The planned Sonoma-Marin Area Rail Transit passenger train linking the two counties is $155 million in the hole, and SMART officials have suggested using all or part of $91 million intended for the project's bike-and-pedestrian path to cover the rail shortfall.
In turn, federal grants would be sought to pay for the path, which would run parallel to the railroad tracks.
But Deb Hubsmith, advocacy director for the Marin County Bicycle Coalition, told the board at a meeting in San Rafael on Wednesday that while bike advocates are willing to help address the shortfall, they do not want to see the path money taken entirely to cover rail costs.
"We want to be proactive about this," she said before the meeting, referring to protecting the path money. "We need to have the path to go ahead as it was planned."
Hubsmith said bike advocates are willing to lobby for a proportionate amount of the shortfall, which she estimated at about $26 million. But they worry that relying entirely on federal dollars for the path would slow work on that aspect of the SMART plan and reduce the ability of local agencies to get those bike dollars.

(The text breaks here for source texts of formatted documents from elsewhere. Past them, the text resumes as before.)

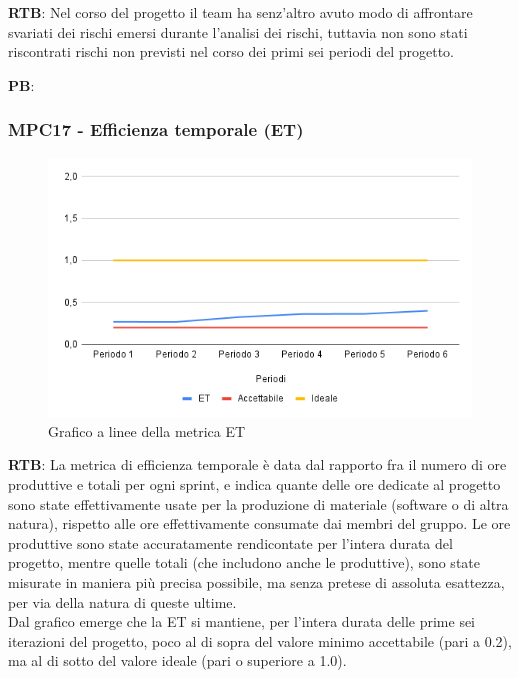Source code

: \documentclass[10pt]{article}
\begin{document}
\begin{justify}
\textbf{RTB}: Nel corso del progetto il team ha senz'altro avuto modo di affrontare svariati dei rischi emersi durante l'analisi dei rischi, tuttavia non sono stati
riscontrati rischi non previsti nel corso dei primi sei periodi del progetto.

\noindent
\textbf{PB}:


\subsubsection{MPC17 - Efficienza temporale (ET)}%

\begin{figure}[H]
  \centering
  \includegraphics[width=0.9\linewidth]{ET.png}
  \caption{Grafico a linee della metrica ET}
  \label{fig:ETchart}
\end{figure}

\textbf{RTB}: La metrica di efficienza temporale è data dal rapporto fra il numero di ore produttive e totali per ogni sprint, e indica quante delle ore dedicate al progetto
sono state effettivamente usate per la produzione di materiale (software o di altra natura), rispetto alle ore effettivamente consumate dai membri del gruppo. Le ore produttive sono state accuratamente rendicontate per l'intera durata del progetto, mentre quelle totali (che includono anche le produttive), sono state misurate in
maniera più precisa possibile, ma senza pretese di assoluta esattezza, per via della natura di queste ultime.\\
Dal grafico emerge che la ET si mantiene, per l'intera durata delle prime sei iterazioni del progetto, poco al di sopra del valore minimo accettabile (pari a 0.2), ma al di 
sotto del valore ideale (pari o superiore a 1.0).\\


\end{justify}
\end{document}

Hubsmith delivered a letter to the board signed by other Sonoma and Marin bicycle advocates which read, in part: "The SMART pathway has always been a central element of SMART's project. It is essential that the pathway be constructed as was planned, in conjunction with the train and in accordance with the timeline indicated in Measure Q."
But given the desperate nature of the SMART shortfall, board member and San Rafael Mayor Al Boro said a SMART delegation heading to Washington D.C. next week should inquire about funds for the path.
"We ought to look at whatever may be available to us at the federal level since there apparently is great interest in promoting new ways for people to use their bicycles," he said. "I think you can do that without sacrificing monies that may come to Marin or Sonoma counties if this is pursued in a way that would avoid that."
Boro said later, "One way or the other you want to get the money. If it's more attractive to get the money this way, why not try it?"
Voters in November 2008 approved a quarter-cent sales tax for 20 years to help finance the $540 million project, which included the $91 million for an adjacent bike and pedestrian path. But the downturn in the economy has left the project without full funding and the ability to borrow the needed money to finish the entire project by 2014 as promised.
Since announcing the shortfall in January - brought on by a drop in sales tax revenue - the rail has enlisted the help of the Metropolitan Transportation Commission.
Officials for the commission - the Bay Area's transportation planning agency - pledged in a meeting with SMART representatives last month to work with the rail agency to try to find money to complete the entire 70-mile Larkspur-to-Cloverdale rail line.